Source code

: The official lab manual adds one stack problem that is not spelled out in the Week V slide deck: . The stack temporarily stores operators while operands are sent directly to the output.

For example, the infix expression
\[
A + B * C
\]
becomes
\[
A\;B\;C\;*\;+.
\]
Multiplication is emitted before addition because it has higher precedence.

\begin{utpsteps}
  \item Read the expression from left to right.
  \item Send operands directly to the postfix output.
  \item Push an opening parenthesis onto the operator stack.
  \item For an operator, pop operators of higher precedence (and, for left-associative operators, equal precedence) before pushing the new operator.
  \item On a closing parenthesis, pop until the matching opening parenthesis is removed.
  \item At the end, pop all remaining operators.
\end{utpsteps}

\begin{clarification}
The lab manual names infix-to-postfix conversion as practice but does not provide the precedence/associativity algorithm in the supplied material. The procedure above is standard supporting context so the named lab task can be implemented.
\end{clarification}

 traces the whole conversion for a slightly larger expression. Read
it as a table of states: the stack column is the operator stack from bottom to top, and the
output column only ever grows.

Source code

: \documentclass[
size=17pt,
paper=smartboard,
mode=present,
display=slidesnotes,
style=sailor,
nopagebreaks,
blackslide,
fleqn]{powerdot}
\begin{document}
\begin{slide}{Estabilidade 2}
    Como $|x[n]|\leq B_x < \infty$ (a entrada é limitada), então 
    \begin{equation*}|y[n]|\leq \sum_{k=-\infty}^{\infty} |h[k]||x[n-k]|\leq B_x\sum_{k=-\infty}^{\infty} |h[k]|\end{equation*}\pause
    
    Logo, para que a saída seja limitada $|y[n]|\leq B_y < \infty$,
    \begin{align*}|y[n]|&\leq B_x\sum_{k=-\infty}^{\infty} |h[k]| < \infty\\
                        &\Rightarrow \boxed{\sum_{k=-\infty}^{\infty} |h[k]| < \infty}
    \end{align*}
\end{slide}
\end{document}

- **Activity**:
Write back every line of the material exactly as it was provided.

- **Exercise output**:
Source code

: The official lab manual adds one stack problem that is not spelled out in the Week V slide deck: . The stack temporarily stores operators while operands are sent directly to the output.

For example, the infix expression
\[
A + B * C
\]
becomes
\[
A\;B\;C\;*\;+.
\]
Multiplication is emitted before addition because it has higher precedence.

\begin{utpsteps}
  \item Read the expression from left to right.
  \item Send operands directly to the postfix output.
  \item Push an opening parenthesis onto the operator stack.
  \item For an operator, pop operators of higher precedence (and, for left-associative operators, equal precedence) before pushing the new operator.
  \item On a closing parenthesis, pop until the matching opening parenthesis is removed.
  \item At the end, pop all remaining operators.
\end{utpsteps}

\begin{clarification}
The lab manual names infix-to-postfix conversion as practice but does not provide the precedence/associativity algorithm in the supplied material. The procedure above is standard supporting context so the named lab task can be implemented.
\end{clarification}

 traces the whole conversion for a slightly larger expression. Read
it as a table of states: the stack column is the operator stack from bottom to top, and the
output column only ever grows.

Source code

: \documentclass[
size=17pt,
paper=smartboard,
mode=present,
display=slidesnotes,
style=sailor,
nopagebreaks,
blackslide,
fleqn]{powerdot}
\begin{document}
\begin{slide}{Estabilidade 2}
    Como $|x[n]|\leq B_x < \infty$ (a entrada é limitada), então 
    \begin{equation*}|y[n]|\leq \sum_{k=-\infty}^{\infty} |h[k]||x[n-k]|\leq B_x\sum_{k=-\infty}^{\infty} |h[k]|\end{equation*}\pause
    
    Logo, para que a saída seja limitada $|y[n]|\leq B_y < \infty$,
    \begin{align*}|y[n]|&\leq B_x\sum_{k=-\infty}^{\infty} |h[k]| < \infty\\
                        &\Rightarrow \boxed{\sum_{k=-\infty}^{\infty} |h[k]| < \infty}
    \end{align*}
\end{slide}
\end{document}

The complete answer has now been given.